Truly Networked Booting with Pxelinux

This article covers some extensions to pxelinux to expose both UDP and TCP sockets in ‘userspace’. The motivation for extending pxelinux in this way is building a new stage 0 bootloader for Deter.

For those unfamiliar with Deter, it is a network testbed that allows one to design arbitrarily complex IP networks and realize an emulated version of them using the underlying hardware that the testbed presides over. You can think of it as a sort of cloud for network systems design and experimentation with a particular focus on cybersecurity.

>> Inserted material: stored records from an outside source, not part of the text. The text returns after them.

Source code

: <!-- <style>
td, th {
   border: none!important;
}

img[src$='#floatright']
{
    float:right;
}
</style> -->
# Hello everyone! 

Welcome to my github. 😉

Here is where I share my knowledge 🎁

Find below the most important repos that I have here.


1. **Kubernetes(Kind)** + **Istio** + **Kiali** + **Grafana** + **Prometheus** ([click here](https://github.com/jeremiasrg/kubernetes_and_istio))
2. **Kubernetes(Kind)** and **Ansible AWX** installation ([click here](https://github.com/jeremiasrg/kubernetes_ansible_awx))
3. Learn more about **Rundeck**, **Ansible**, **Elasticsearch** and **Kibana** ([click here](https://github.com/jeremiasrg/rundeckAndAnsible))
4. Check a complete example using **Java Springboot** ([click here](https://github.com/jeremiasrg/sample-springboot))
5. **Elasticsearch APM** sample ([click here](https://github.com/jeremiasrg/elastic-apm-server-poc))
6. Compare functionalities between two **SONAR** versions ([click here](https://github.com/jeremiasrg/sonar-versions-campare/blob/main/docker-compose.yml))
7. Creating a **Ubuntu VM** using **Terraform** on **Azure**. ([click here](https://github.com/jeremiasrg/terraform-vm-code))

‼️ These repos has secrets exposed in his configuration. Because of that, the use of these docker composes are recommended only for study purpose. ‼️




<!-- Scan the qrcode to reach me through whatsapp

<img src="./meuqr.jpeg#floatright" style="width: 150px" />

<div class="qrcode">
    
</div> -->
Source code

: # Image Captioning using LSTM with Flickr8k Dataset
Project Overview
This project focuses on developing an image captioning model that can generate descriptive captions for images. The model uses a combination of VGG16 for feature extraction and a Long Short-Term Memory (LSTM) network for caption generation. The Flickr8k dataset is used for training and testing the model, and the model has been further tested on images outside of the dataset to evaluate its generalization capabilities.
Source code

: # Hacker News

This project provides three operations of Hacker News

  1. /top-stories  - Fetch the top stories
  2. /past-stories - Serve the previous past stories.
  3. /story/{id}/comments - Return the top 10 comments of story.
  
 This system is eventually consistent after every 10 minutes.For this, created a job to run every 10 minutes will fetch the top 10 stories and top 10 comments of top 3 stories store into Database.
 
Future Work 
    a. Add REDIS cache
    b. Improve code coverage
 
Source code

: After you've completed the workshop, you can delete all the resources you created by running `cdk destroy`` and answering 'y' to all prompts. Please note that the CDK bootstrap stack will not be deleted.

All Deter nodes start life in our very custom pxe bootloader. Up till now, this was a hand customized FreeBSD BTX bootloader. Each time the bootloader comes up, it engages in a protocol we call bootinfo with the testbed master controller to figure out what it needs to boot. This can be anything from loading a memory based file system over the network to simply chain loading another bootloader that is already resident on one of the disks.

We decided to move from BTX to pxelinux because pxelinux has a nice modular architecture where we can add our functionality without having to modify pxelinux itself. Well, kinda. I had to plumb the TCP and UDP socket API into userspace to get full network functionality. But modulo that plumbing which I am working to push back upstream to the pxelinux folks, the Deter specific code is self contained within a pxelinux module.

Pxelinux basics

Pxelinux is a part of the syslinux family of bootloaders. The specialty of pxelinux is booting over a network using the preboot execution environment. Under the hood pxelinux uses LwIP under the hood to realize a network environment that is amazingly close to a real Linux/BSD sockets API atop PXE. Pxelinux also has native support for HTTP, FTP and a few other higher level protocols.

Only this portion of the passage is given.